Listed records:
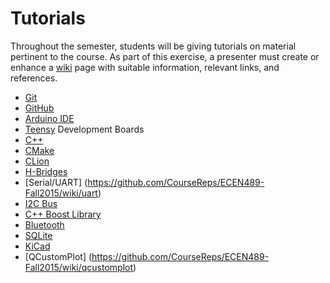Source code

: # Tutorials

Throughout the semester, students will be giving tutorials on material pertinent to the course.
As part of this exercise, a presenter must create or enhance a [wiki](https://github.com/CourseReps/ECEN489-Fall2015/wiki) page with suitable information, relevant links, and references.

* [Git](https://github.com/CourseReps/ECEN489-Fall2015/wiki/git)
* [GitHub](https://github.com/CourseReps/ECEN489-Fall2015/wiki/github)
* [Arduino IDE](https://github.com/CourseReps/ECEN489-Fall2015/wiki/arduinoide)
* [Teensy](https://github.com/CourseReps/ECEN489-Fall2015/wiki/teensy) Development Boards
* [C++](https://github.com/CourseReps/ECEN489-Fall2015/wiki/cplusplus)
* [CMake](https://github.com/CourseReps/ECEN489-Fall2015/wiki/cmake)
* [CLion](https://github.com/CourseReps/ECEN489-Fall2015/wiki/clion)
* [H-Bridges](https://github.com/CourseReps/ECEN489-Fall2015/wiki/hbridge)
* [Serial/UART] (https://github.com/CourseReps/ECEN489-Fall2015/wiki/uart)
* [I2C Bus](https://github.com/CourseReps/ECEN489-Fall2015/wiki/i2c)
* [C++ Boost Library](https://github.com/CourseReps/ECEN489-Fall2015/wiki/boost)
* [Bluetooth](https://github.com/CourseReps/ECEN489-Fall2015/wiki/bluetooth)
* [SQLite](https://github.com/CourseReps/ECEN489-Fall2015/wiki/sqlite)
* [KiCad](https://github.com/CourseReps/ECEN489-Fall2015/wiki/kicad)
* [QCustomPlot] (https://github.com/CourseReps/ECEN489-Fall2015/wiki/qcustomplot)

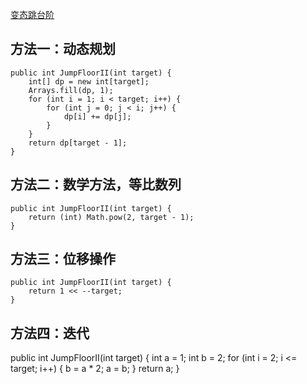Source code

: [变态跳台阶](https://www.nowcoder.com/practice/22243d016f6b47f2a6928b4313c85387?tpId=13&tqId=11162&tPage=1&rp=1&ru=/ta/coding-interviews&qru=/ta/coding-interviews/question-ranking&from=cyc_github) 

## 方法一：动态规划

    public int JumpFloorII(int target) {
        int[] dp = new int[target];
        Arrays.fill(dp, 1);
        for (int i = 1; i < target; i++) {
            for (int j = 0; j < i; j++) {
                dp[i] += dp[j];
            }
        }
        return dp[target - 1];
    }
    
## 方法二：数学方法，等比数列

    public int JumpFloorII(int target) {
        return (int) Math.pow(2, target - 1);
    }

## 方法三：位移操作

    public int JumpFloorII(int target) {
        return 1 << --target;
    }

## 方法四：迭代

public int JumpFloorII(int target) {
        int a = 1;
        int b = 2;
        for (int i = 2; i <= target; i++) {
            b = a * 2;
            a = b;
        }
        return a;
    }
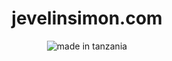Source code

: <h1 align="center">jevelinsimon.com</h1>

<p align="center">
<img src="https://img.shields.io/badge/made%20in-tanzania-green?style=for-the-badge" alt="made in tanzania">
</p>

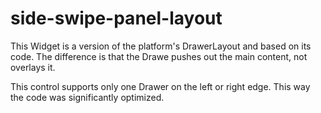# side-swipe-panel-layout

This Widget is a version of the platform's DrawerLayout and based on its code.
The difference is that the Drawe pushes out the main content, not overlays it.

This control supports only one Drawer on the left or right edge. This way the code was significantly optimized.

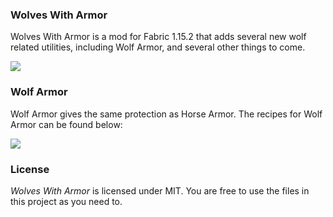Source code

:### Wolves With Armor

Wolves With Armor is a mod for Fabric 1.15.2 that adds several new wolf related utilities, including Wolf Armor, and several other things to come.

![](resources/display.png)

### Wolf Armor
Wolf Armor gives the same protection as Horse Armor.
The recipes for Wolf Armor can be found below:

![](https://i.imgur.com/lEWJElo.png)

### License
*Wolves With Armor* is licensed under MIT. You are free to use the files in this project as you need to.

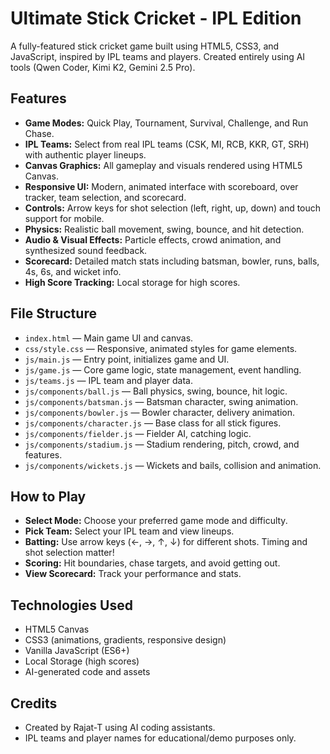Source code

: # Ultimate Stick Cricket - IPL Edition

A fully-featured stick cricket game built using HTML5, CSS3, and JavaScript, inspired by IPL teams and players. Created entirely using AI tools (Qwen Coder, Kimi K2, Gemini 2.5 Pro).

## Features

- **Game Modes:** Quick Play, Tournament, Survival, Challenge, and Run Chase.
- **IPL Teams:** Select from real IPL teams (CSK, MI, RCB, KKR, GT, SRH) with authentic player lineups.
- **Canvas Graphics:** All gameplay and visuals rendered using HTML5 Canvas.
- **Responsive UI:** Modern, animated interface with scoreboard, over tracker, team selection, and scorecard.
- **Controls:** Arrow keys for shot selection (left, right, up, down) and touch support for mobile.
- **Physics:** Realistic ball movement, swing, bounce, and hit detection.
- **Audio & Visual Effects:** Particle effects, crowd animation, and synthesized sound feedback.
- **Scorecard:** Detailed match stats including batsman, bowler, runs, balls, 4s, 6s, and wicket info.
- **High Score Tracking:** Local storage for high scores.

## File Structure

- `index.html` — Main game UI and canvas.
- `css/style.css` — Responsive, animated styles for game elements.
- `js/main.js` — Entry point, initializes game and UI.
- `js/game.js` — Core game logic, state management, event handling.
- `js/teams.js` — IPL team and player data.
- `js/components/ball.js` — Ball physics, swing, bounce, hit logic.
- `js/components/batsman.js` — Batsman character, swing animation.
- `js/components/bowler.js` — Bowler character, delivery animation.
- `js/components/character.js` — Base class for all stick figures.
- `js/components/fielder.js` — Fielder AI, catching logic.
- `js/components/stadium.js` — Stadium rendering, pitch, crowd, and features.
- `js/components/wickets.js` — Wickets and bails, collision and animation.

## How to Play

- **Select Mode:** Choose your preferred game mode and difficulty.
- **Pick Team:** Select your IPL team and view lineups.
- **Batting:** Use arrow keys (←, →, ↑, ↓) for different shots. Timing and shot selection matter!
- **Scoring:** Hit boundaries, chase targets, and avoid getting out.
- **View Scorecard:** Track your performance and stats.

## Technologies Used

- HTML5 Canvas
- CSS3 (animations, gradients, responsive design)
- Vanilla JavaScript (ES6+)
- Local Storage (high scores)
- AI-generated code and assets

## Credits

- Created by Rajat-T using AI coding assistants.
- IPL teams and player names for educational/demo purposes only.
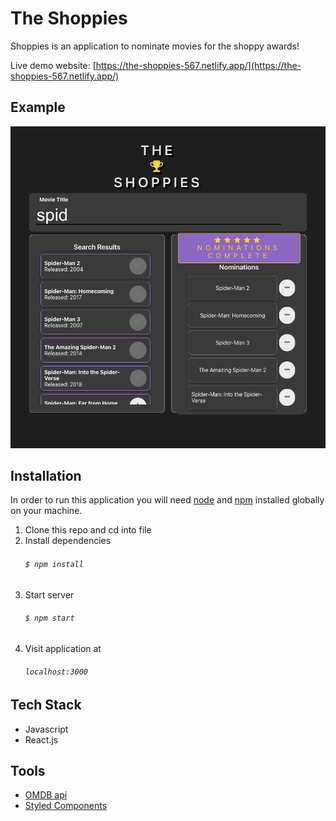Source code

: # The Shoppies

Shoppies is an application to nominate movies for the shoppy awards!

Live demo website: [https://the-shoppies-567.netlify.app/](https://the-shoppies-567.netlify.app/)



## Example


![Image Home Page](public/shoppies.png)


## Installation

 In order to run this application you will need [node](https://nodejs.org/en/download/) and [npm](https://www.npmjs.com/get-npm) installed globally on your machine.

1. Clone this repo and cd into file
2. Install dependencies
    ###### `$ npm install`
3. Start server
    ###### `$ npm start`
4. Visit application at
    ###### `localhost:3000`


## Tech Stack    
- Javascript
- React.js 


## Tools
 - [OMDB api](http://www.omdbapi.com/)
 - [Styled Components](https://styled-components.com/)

Work required: Would you reproduce the listing above exactly, without any of its images?

Output for this task:
Source code

: # Tutorials

Throughout the semester, students will be giving tutorials on material pertinent to the course.
As part of this exercise, a presenter must create or enhance a [wiki](https://github.com/CourseReps/ECEN489-Fall2015/wiki) page with suitable information, relevant links, and references.

* [Git](https://github.com/CourseReps/ECEN489-Fall2015/wiki/git)
* [GitHub](https://github.com/CourseReps/ECEN489-Fall2015/wiki/github)
* [Arduino IDE](https://github.com/CourseReps/ECEN489-Fall2015/wiki/arduinoide)
* [Teensy](https://github.com/CourseReps/ECEN489-Fall2015/wiki/teensy) Development Boards
* [C++](https://github.com/CourseReps/ECEN489-Fall2015/wiki/cplusplus)
* [CMake](https://github.com/CourseReps/ECEN489-Fall2015/wiki/cmake)
* [CLion](https://github.com/CourseReps/ECEN489-Fall2015/wiki/clion)
* [H-Bridges](https://github.com/CourseReps/ECEN489-Fall2015/wiki/hbridge)
* [Serial/UART] (https://github.com/CourseReps/ECEN489-Fall2015/wiki/uart)
* [I2C Bus](https://github.com/CourseReps/ECEN489-Fall2015/wiki/i2c)
* [C++ Boost Library](https://github.com/CourseReps/ECEN489-Fall2015/wiki/boost)
* [Bluetooth](https://github.com/CourseReps/ECEN489-Fall2015/wiki/bluetooth)
* [SQLite](https://github.com/CourseReps/ECEN489-Fall2015/wiki/sqlite)
* [KiCad](https://github.com/CourseReps/ECEN489-Fall2015/wiki/kicad)
* [QCustomPlot] (https://github.com/CourseReps/ECEN489-Fall2015/wiki/qcustomplot)

Source code

: [变态跳台阶](https://www.nowcoder.com/practice/22243d016f6b47f2a6928b4313c85387?tpId=13&tqId=11162&tPage=1&rp=1&ru=/ta/coding-interviews&qru=/ta/coding-interviews/question-ranking&from=cyc_github) 

## 方法一：动态规划

    public int JumpFloorII(int target) {
        int[] dp = new int[target];
        Arrays.fill(dp, 1);
        for (int i = 1; i < target; i++) {
            for (int j = 0; j < i; j++) {
                dp[i] += dp[j];
            }
        }
        return dp[target - 1];
    }
    
## 方法二：数学方法，等比数列

    public int JumpFloorII(int target) {
        return (int) Math.pow(2, target - 1);
    }

## 方法三：位移操作

    public int JumpFloorII(int target) {
        return 1 << --target;
    }

## 方法四：迭代

public int JumpFloorII(int target) {
        int a = 1;
        int b = 2;
        for (int i = 2; i <= target; i++) {
            b = a * 2;
            a = b;
        }
        return a;
    }
Source code

: <h1 align="center">jevelinsimon.com</h1>

<p align="center">
<img src="https://img.shields.io/badge/made%20in-tanzania-green?style=for-the-badge" alt="made in tanzania">
</p>

# side-swipe-panel-layout

This Widget is a version of the platform's DrawerLayout and based on its code.
The difference is that the Drawe pushes out the main content, not overlays it.

This control supports only one Drawer on the left or right edge. This way the code was significantly optimized.

Source code

:### Wolves With Armor

Wolves With Armor is a mod for Fabric 1.15.2 that adds several new wolf related utilities, including Wolf Armor, and several other things to come.

![](resources/display.png)

### Wolf Armor
Wolf Armor gives the same protection as Horse Armor.
The recipes for Wolf Armor can be found below:

![](https://i.imgur.com/lEWJElo.png)

### License
*Wolves With Armor* is licensed under MIT. You are free to use the files in this project as you need to.

Source code

: # Ultimate Stick Cricket - IPL Edition

A fully-featured stick cricket game built using HTML5, CSS3, and JavaScript, inspired by IPL teams and players. Created entirely using AI tools (Qwen Coder, Kimi K2, Gemini 2.5 Pro).

## Features

- **Game Modes:** Quick Play, Tournament, Survival, Challenge, and Run Chase.
- **IPL Teams:** Select from real IPL teams (CSK, MI, RCB, KKR, GT, SRH) with authentic player lineups.
- **Canvas Graphics:** All gameplay and visuals rendered using HTML5 Canvas.
- **Responsive UI:** Modern, animated interface with scoreboard, over tracker, team selection, and scorecard.
- **Controls:** Arrow keys for shot selection (left, right, up, down) and touch support for mobile.
- **Physics:** Realistic ball movement, swing, bounce, and hit detection.
- **Audio & Visual Effects:** Particle effects, crowd animation, and synthesized sound feedback.
- **Scorecard:** Detailed match stats including batsman, bowler, runs, balls, 4s, 6s, and wicket info.
- **High Score Tracking:** Local storage for high scores.

## File Structure

- `index.html` — Main game UI and canvas.
- `css/style.css` — Responsive, animated styles for game elements.
- `js/main.js` — Entry point, initializes game and UI.
- `js/game.js` — Core game logic, state management, event handling.
- `js/teams.js` — IPL team and player data.
- `js/components/ball.js` — Ball physics, swing, bounce, hit logic.
- `js/components/batsman.js` — Batsman character, swing animation.
- `js/components/bowler.js` — Bowler character, delivery animation.
- `js/components/character.js` — Base class for all stick figures.
- `js/components/fielder.js` — Fielder AI, catching logic.
- `js/components/stadium.js` — Stadium rendering, pitch, crowd, and features.
- `js/components/wickets.js` — Wickets and bails, collision and animation.

## How to Play

- **Select Mode:** Choose your preferred game mode and difficulty.
- **Pick Team:** Select your IPL team and view lineups.
- **Batting:** Use arrow keys (←, →, ↑, ↓) for different shots. Timing and shot selection matter!
- **Scoring:** Hit boundaries, chase targets, and avoid getting out.
- **View Scorecard:** Track your performance and stats.

## Technologies Used

- HTML5 Canvas
- CSS3 (animations, gradients, responsive design)
- Vanilla JavaScript (ES6+)
- Local Storage (high scores)
- AI-generated code and assets

## Credits

- Created by Rajat-T using AI coding assistants.
- IPL teams and player names for educational/demo purposes only.
Source code

: # The Shoppies

Shoppies is an application to nominate movies for the shoppy awards!

Live demo website: [https://the-shoppies-567.netlify.app/](https://the-shoppies-567.netlify.app/)



## Example


![Image Home Page](public/shoppies.png)


## Installation

 In order to run this application you will need [node](https://nodejs.org/en/download/) and [npm](https://www.npmjs.com/get-npm) installed globally on your machine.

1. Clone this repo and cd into file
2. Install dependencies
    ###### `$ npm install`
3. Start server
    ###### `$ npm start`
4. Visit application at
    ###### `localhost:3000`


## Tech Stack    
- Javascript
- React.js 


## Tools
 - [OMDB api](http://www.omdbapi.com/)
 - [Styled Components](https://styled-components.com/)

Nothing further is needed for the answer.